The rest of the book addresses human responses to the challenge, both political and technological. He draws some encouragement from the way CFCs were phased out in response to the threat of ozone depletion, but acknowledges the deep intransigence displayed by some industries and their political allies where climate change is concerned. Adequate technological solutions to the problem are available. Contraction and convergence is the democratic, transparent and simple form of international agreement that could be the way forward after Kyoto.

Rereading The Weather Makers is a reminder of how solidly established the basic science of climate change has been for some years now. A reminder, too, that the effects of the CO2 already in the atmosphere are still working their way slowly through the system. And a reminder of how accessible all this information has been to the lay public, carrying with it the concomitant sad reminder that many in public life who are perfectly capable of understanding the science have excused themselves the responsibility.

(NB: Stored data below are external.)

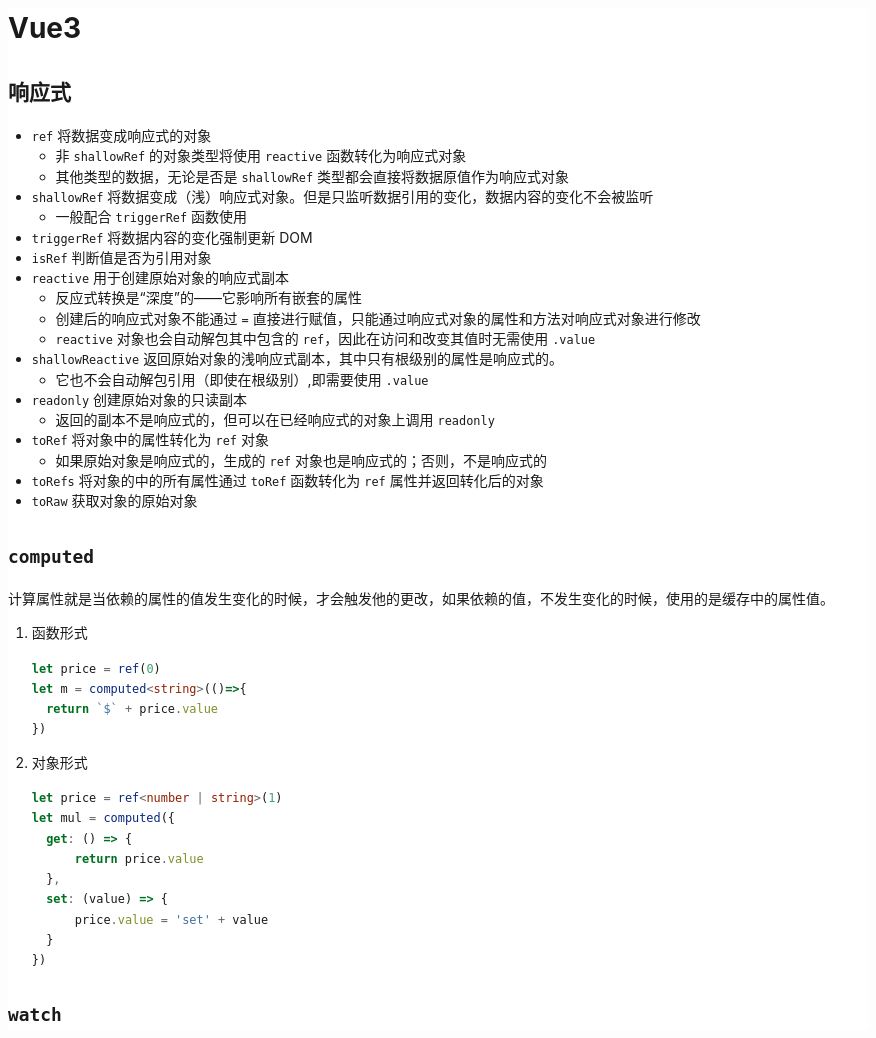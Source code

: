 # Vue3

## 响应式

- `ref` 将数据变成响应式的对象
  - 非 `shallowRef` 的对象类型将使用 `reactive` 函数转化为响应式对象
  - 其他类型的数据，无论是否是 `shallowRef` 类型都会直接将数据原值作为响应式对象
- `shallowRef` 将数据变成（浅）响应式对象。但是只监听数据引用的变化，数据内容的变化不会被监听
  - 一般配合 `triggerRef` 函数使用
- `triggerRef` 将数据内容的变化强制更新 DOM
- `isRef` 判断值是否为引用对象
- `reactive` 用于创建原始对象的响应式副本
  - 反应式转换是“深度”的——它影响所有嵌套的属性
  - 创建后的响应式对象不能通过 `=` 直接进行赋值，只能通过响应式对象的属性和方法对响应式对象进行修改
  - `reactive` 对象也会自动解包其中包含的 `ref`，因此在访问和改变其值时无需使用 `.value`
- `shallowReactive` 返回原始对象的浅响应式副本，其中只有根级别的属性是响应式的。
  - 它也不会自动解包引用（即使在根级别）,即需要使用 `.value`
- `readonly` 创建原始对象的只读副本
  - 返回的副本不是响应式的，但可以在已经响应式的对象上调用 `readonly`
- `toRef` 将对象中的属性转化为 `ref` 对象
  - 如果原始对象是响应式的，生成的 `ref` 对象也是响应式的；否则，不是响应式的
- `toRefs` 将对象的中的所有属性通过 `toRef` 函数转化为 `ref` 属性并返回转化后的对象
- `toRaw` 获取对象的原始对象

## `computed`

计算属性就是当依赖的属性的值发生变化的时候，才会触发他的更改，如果依赖的值，不发生变化的时候，使用的是缓存中的属性值。

1. 函数形式
    ```typescript
    let price = ref(0)
    let m = computed<string>(()=>{
      return `$` + price.value
    })
    ```
2. 对象形式

    ```typescript
    let price = ref<number | string>(1)
    let mul = computed({
      get: () => {
          return price.value
      },
      set: (value) => {
          price.value = 'set' + value
      }
    })
    ```

## `watch`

Australia is fortunate to have Flannery as a prominent citizen. He hasn’t stopped with his book. He continues to pursue the issue of climate change in the public arena. When the book was written there was still a feeling that though consequences were building they were still some distance off. If that provided any comfort it doesn’t any more. The Arctic sea ice melting alone has put paid to that. These days Flannery’s message is “now or never”. (I hope to review his book of that title when it is published in coming months.)  In this October 2008 interview you can hear him explain the urgency that is now upon us and discuss the actions that must be taken. The compass and intellectual depth of his thinking is very apparent in his conversation with Robert Manne. May he carry weight at the political levels where crucial decisions must now be made.

Afterword:

For the sake of completeness I will mention here that the third book of the trio which formed my introduction to the science of climate change was James Lovelock’s Revenge of Gaia. I won’t be reviewing it on Hot Topic as I have since reviewed his later book The Vanishing Face of Gaia here.  But in the earlier book Lovelock seemed to me to leave open hopeful possibilities of which we hear much less from him these days. I’ll repeat here the final paragraph of a short review I did for the Waikato Times back then:

The book is compelling reading, packed with intelligent insights, written in elegant and clear prose. Despair and hope jostle each other disconcertingly through its pages and Lovelock doesn’t declare for either. His prime concern is to warn us of the seriousness of the danger we have put ourselves in, though the reader may take some solace from the fact that he is also prepared to entertain possible ways of lessening the perils if only we will accept that the earth is not ours to do with as we will.

It is interesting that the figure of Lovelock often hovers in Flannery’s book and in the interview linked to above. Flannery is less pessimistic than Lovelock, but he acknowledges the wisdom of the older man’s sense of the inter-relatedness of things, and concedes that if things haven’t yet got as bad as Lovelock thinks, they aren’t too far off if we don’t soon change our ways.